О том, что последовало за этим, повествуется по-разному. Похоже, самые буйные персы объединились под предводительством кузнеца. Ударил барабан, и послышался крик — призывный возглас ислама:

— Эй, мусульмане!

Люди вышли из домов, на улицах образовались толпы. Между ними и до сих пор мирными татарскими воинами сразу же началось сражение. В одних кварталах уполномоченных Тимура защитили более здравомыслящие жители, в других они были перебиты.

Начав кровопролитие, толпа не могла остановиться. Очистив от татар улицы, она набросилась на стражников у ворот, изрубила их в куски и заперла ворота.

Узнав об этом наутро, Тимур пришел в лютое бешенство. Погибло около трех тысяч татар, в том числе один любимый военачальник и сын Шейх-Али-багатура. Он приказал немедленно идти приступом на стены. Персидские вельможи в его лагере пытались выступить посредниками, но остались неуслышанными. Поигравшей в войну толпе теперь предстояло обороняться.

Однако татары взяли ворота штурмом, и Тимур устроил резню, велев каждому из своих воинов принести голову перса. Те кварталы города, которые не присоединились к мятежу, оставили в покое, были предприняты попытки защитить почтенных людей, духовных и светских. Горожан выискивали повсюду. Бойня длилась целый день, а тех несчастных, что бежали в темноте через стены, наутро преследовали по следам на снегу и рубили.

Многие воины, не желавшие принимать участие в этой резне, покупали головы у других. Хроника сообщает, что вначале за голову просили двадцать динаров, затем, когда они появились почти у всех, голова стала стоить полдинара, а дотом вообще ничего. Эти зловещие трофеи сперва разложили на городских стенах, потом из них построили башни на главных улицах.

Таким образом погибло семьдесят тысяч исфаганцев, если не больше. Заранее это побоище не планировалось. Тимур был вынужден отомстить за смерть своих людей; но столь жестокой мести никто не мог предвидеть. Испуганные музаффарские правители притихли и сдались — все, кроме скрывшегося в горах Мансура.

Шираз и остальные провинции уплатили выкуп беспрекословно; имя Тимура упоминали в кутбе, или публичной молитве, за правителя, и он дал каждому музаффариду властные полномочия, скрепленные тамгой, или красным отпечатком ладони. Теперь они были его управителями, он их владыкой.
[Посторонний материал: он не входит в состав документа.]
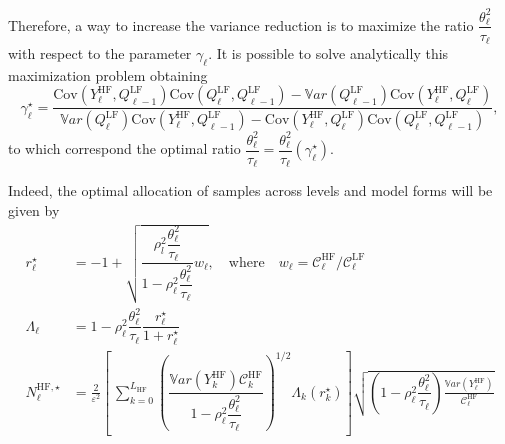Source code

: Therefore, a way to increase the variance reduction is to maximize the ratio $\dfrac{\theta_\ell^2}{\tau_\ell}$ with respect to the 
parameter $\gamma_\ell$. It is possible to solve analytically this maximization problem obtaining 
\begin{equation}
\gamma_\ell^\star= \dfrac{ \mathrm{Cov}\left(  Y^{\mathrm{HF}}_{\ell},Q_{\ell-1}^{\mathrm{LF}} \right) \mathrm{Cov}\left( Q_{\ell}^{\mathrm{LF}},Q_{\ell-1}^{\mathrm{LF}} \right) 
                   - \mathbb{V}ar\left(Q_{\ell-1}^{\mathrm{LF}}\right) \mathrm{Cov}\left(  Y^{\mathrm{HF}}_{\ell},Q_{\ell}^{\mathrm{LF}} \right) }
            { \mathbb{V}ar\left(Q_{\ell}^{\mathrm{LF}}\right) \mathrm{Cov}\left( Y^{\mathrm{HF}}_{\ell},Q_{\ell-1}^{\mathrm{LF}} \right) 
            - \mathrm{Cov}\left( Y^{\mathrm{HF}}_{\ell},Q_{\ell}^{\mathrm{LF}} \right) \mathrm{Cov}\left( Q_{\ell}^{\mathrm{LF}},Q_{\ell-1}^{\mathrm{LF}} \right) },
\end{equation}
to which correspond the optimal ratio $\dfrac{\theta_\ell^2}{\tau_\ell} = \dfrac{\theta_\ell^2}{\tau_\ell} (\gamma_\ell^\star )$.

Indeed, the optimal allocation of samples across levels and model forms will be given by
 \begin{equation*}
 \begin{split}
  r_\ell^{\star} &= -1 + \sqrt{ \dfrac{\rho_l^2 \dfrac{\theta_\ell^2}{\tau_\ell} }{1-\rho_\ell^2 \dfrac{\theta_\ell^2}{\tau_\ell}} w_{\ell}}, \quad \mathrm{where} \quad w_{\ell} 
               =  \mathcal{C}_{\ell}^{\mathrm{HF}} / \mathcal{C}_{\ell}^{\mathrm{LF}}\\
  \Lambda_{\ell} &= 1 - \rho_\ell^2 \dfrac{\theta_\ell^2}{\tau_\ell} \dfrac{r_\ell^{\star}}{1+r_\ell^{\star}}\\
  N_{\ell}^{\mathrm{HF},\star} &= \frac{2}{\varepsilon^2} \!\! \left[ \, \sum_{k=0}^{ L_{\mathrm{HF}} } 
       \left( \dfrac{ \mathbb{V}ar\left(Y_k^{ \mathrm{HF} } \right) \mathcal{C}_{k}^{\mathrm{HF}}}{1-\rho_\ell^2 \dfrac{\theta_\ell^2}{\tau_\ell}} \right)^{1/2} \Lambda_{k}(r_k^{\star})\right] 
               \sqrt{ \left( 1 - \rho_\ell^2 \dfrac{\theta_\ell^2}{\tau_\ell} \right) \frac{ \mathbb{V}ar\left( Y^{\mathrm{HF}}_{\ell} \right) }{\mathcal{C}_{\ell}^{\mathrm{HF}}}}
 \end{split}
\end{equation*}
В сущности, иранские земли принадлежали им, но по его милости. Он знал, что иранцы обложены слишком тяжелым налогом, и снизил его.

А в Ширазе, гласит предание, эмир велел привести к себе Хафиза, прославленного поэта, персидский лирик предстал перед завоевателем в рубище, символизирующем нищету.

— Ты написал стихи, — сурово спросил Тимур, — звучащие так:

— О повелитель царей, — ответил поэт, — это мои стихи.

— Самарканд я взял саблей, — неторопливо заговорил Тимур, — после долгих лет борьбы; теперь свожу туда великолепные украшения из других городов. Как же ты отдашь его какой-то ширазской девке?

Хафиз заколебался, потом улыбнулся.

— О эмир, смотри, в какое жалкое состояние я впал из-за этого мотовства.

Находчивый ответ понравился Тимуру, и он отпустил от себя Хафиза более богатым.

В Самарканд с Тимуром отправился не один из иранских поэтов. Но южные саки досадили ему. Мираншах, его третий сын, был всегда своевольником, пьяницей и маловером — в минуту опасности довольно храбрым, но чрезмерно жестоким. Лишь в войске, под началом Тимура, он держал себя в рамках.

Со временем Тимур отдал в управление Мираншаху прикаспийские земли, однако через год, возвратясь из похода в Индию, узнал, что его сын почти безумен.